(Information)

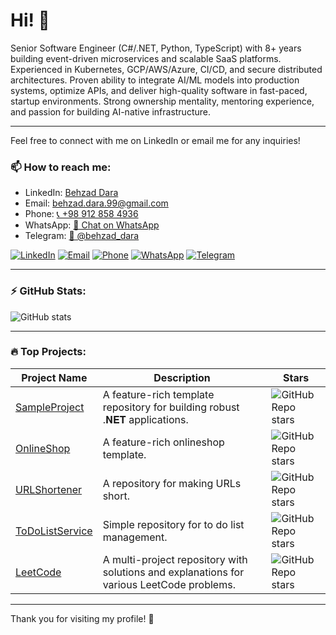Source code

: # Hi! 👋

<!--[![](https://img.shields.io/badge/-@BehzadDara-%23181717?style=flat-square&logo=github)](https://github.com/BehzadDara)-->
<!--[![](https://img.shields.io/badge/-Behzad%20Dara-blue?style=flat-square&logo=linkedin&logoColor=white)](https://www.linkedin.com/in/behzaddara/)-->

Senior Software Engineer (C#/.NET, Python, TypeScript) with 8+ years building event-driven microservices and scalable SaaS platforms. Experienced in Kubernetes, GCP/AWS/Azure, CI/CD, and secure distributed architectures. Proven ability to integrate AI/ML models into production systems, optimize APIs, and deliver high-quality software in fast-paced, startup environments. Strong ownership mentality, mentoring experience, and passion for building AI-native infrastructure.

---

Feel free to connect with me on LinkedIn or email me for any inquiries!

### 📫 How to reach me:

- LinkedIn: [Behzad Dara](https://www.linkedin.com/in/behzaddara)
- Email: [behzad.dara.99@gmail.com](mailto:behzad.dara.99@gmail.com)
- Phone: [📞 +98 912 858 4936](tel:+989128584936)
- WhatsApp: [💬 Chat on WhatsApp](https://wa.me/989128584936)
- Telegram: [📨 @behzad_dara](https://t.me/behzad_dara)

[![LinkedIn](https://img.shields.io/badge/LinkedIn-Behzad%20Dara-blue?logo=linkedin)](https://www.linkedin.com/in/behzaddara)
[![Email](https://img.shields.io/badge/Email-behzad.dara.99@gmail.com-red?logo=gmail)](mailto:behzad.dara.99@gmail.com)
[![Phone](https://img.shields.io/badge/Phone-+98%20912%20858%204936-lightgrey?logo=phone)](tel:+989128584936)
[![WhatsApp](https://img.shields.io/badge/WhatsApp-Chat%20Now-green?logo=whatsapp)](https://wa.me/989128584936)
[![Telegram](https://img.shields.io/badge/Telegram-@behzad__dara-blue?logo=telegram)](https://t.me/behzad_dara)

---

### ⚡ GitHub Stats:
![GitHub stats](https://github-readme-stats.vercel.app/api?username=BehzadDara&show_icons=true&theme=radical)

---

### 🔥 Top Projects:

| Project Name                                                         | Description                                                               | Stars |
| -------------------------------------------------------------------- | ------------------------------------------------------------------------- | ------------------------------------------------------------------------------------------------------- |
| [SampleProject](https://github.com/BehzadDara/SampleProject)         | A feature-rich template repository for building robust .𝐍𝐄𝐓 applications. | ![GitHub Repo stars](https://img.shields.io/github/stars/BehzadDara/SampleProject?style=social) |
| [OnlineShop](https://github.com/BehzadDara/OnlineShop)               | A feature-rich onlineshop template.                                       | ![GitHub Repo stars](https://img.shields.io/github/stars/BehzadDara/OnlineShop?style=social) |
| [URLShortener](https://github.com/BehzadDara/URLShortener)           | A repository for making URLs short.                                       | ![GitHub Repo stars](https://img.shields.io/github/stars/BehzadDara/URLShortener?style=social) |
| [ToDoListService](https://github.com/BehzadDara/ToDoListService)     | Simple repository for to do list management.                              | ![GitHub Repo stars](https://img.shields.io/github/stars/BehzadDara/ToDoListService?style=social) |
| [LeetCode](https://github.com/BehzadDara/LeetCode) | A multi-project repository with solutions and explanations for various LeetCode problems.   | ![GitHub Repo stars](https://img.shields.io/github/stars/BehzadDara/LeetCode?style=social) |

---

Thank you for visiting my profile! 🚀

(End Information)
(Information)

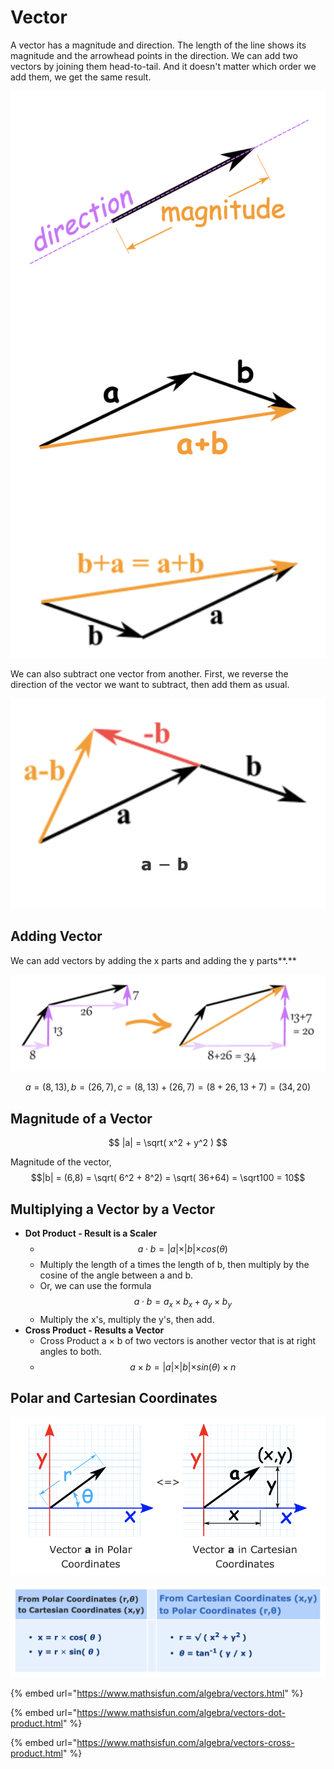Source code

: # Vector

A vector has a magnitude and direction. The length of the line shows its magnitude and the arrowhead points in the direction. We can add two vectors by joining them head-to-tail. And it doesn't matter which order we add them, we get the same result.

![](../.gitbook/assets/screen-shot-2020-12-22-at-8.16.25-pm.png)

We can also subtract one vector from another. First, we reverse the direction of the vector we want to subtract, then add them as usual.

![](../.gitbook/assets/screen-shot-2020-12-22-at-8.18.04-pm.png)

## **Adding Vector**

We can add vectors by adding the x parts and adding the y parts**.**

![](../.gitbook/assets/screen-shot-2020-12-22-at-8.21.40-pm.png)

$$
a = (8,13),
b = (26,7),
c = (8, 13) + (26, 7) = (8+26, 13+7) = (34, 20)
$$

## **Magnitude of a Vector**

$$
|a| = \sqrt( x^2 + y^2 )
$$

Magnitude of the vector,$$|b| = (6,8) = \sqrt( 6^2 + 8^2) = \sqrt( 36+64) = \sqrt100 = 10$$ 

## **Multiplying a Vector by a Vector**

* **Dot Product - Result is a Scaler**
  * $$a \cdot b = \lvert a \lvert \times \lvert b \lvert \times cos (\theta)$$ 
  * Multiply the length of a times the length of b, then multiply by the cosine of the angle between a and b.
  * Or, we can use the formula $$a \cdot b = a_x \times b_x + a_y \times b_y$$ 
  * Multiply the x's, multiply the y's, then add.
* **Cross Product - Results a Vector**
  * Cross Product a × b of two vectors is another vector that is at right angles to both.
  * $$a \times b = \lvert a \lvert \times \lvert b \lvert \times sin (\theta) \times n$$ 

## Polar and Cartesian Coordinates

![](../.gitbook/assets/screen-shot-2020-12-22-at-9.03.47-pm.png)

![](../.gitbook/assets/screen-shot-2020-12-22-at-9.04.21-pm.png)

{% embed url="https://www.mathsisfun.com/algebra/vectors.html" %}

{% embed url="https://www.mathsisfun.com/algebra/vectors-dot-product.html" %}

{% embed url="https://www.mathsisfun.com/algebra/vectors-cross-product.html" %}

(End Information)

§ **What is being asked**:
Copy each line of the preceding data that contains the string "Telegram".

§ **Solution**:
- Telegram: [📨 @behzad_dara](https://t.me/behzad_dara)
[![Telegram](https://img.shields.io/badge/Telegram-@behzad__dara-blue?logo=telegram)](https://t.me/behzad_dara)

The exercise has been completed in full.